The model has attracted investors including Reddit cofounder Alexis Ohanian, whose venture capital firm Seven Seven Six led a $4.7 million seed funding round two years ago. “I was fundraising twice while pregnant,” Hossain Choudhry notes, emphasizing how crucial it was to find partners who supported them as humans, not just business leaders.
Today, working from her home office in Milwaukee, Hossain Choudhry measures success differently than she did at Deutsche Bank. “When I did a values exercise through The Grand, I realized that meaningful relationships are the thing I value most,” she says. She traces that realization to a piece of feedback she once received in finance: that she was “too nice.” Her boss at the time told her not to listen—to be authentic, that it would serve her well.
“Building meaningful relationships is so core to who I am,” she reflects. “Once I was able to realize that and align my leadership in that style, it became a lot more natural.”

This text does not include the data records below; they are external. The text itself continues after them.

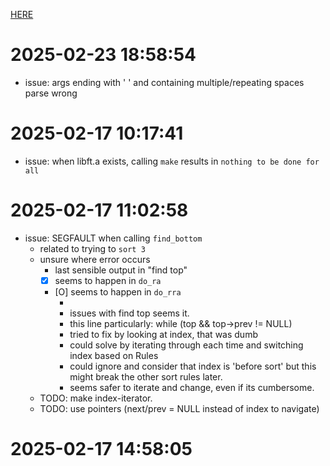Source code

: [HERE](notes.md)

# 2025-02-23 18:58:54
-	issue: args ending with ' ' and containing multiple/repeating spaces parse wrong

# 2025-02-17 10:17:41
-	issue: when libft.a exists, calling `make` results in `nothing to be done for all`

# 2025-02-17 11:02:58
-	issue: SEGFAULT when calling `find_bottom`
	-	related to trying to `sort 3`
	-	unsure where error occurs
		-	last sensible output in "find top"
		-	[X] seems to happen in `do_ra`
		-	[O] seems to happen in `do_rra`
			-	[](../alt/operations/rotate.c#L69)
			-	issues with find top seems it.
			-	this line particularly: while (top && top->prev != NULL)
			-	tried to fix by looking at index, that was dumb
			-	could solve by iterating through each time and switching index based on Rules
			-	could ignore and consider that index is 'before sort'
			but this might break the other sort rules later.
			-	seems safer to iterate and change, even if its cumbersome.
	-	TODO:	make index-iterator.
	-	TODO:	use pointers (next/prev = NULL instead of index to navigate)

# 2025-02-17 14:58:05
<!-- ==156045== 
==156045== HEAP SUMMARY:
==156045==     in use at exit: 40 bytes in 1 blocks
==156045==   total heap usage: 4 allocs, 3 frees, 1,144 bytes allocated
==156045== 
==156045== 40 bytes in 1 blocks are definitely lost in loss record 1 of 1
==156045==    at 0x4848899: malloc (in /usr/libexec/valgrind/vgpreload_memcheck-amd64-linux.so)
==156045==    by 0x4028B8: arg_stacker (stack_maker.c:59)
==156045==    by 0x402787: stack_filler (stack_maker.c:48)
==156045==    by 0x402690: stack_maker (stack_maker.c:20)
==156045==    by 0x4011ED: main (introduction.c:32)
==156045== 
==156045== LEAK SUMMARY:
==156045==    definitely lost: 40 bytes in 1 blocks
==156045==    indirectly lost: 0 bytes in 0 blocks
==156045==      possibly lost: 0 bytes in 0 blocks
==156045==    still reachable: 0 bytes in 0 blocks
==156045==         suppressed: 0 bytes in 0 blocks
==156045== 
==156045== Use --track-origins=yes to see where uninitialised values come from
==156045== For lists of detected and suppressed errors, rerun with: -s
==156045== ERROR SUMMARY: 11 errors from 11 contexts (suppressed: 0 from 0)
 -->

On her desk sits her most treasured possession: a book her husband created for her 40th birthday, which she celebrated in February, filled with letters from friends and family about the impact she’s had on their lives. It’s based on an exercise The Grand uses called “best self-reflection,” a fitting symbol for someone who has reoriented her professional aspirations around helping others discover their authentic selves.
Last May, Hossain Choudhry attended her 10-year Wharton reunion, calling it “one of the best weekends of my life, because it reminded me of the power of being with such thoughtful, introspective, intellectual people.”
Her advice to current students reflects her evolution since graduating: “Follow your curiosity. A lot of times we tend to go down a path we think we’re supposed to, but the moments when you follow what’s sparking your interest, that’s when you’re able to make the most meaningful change.”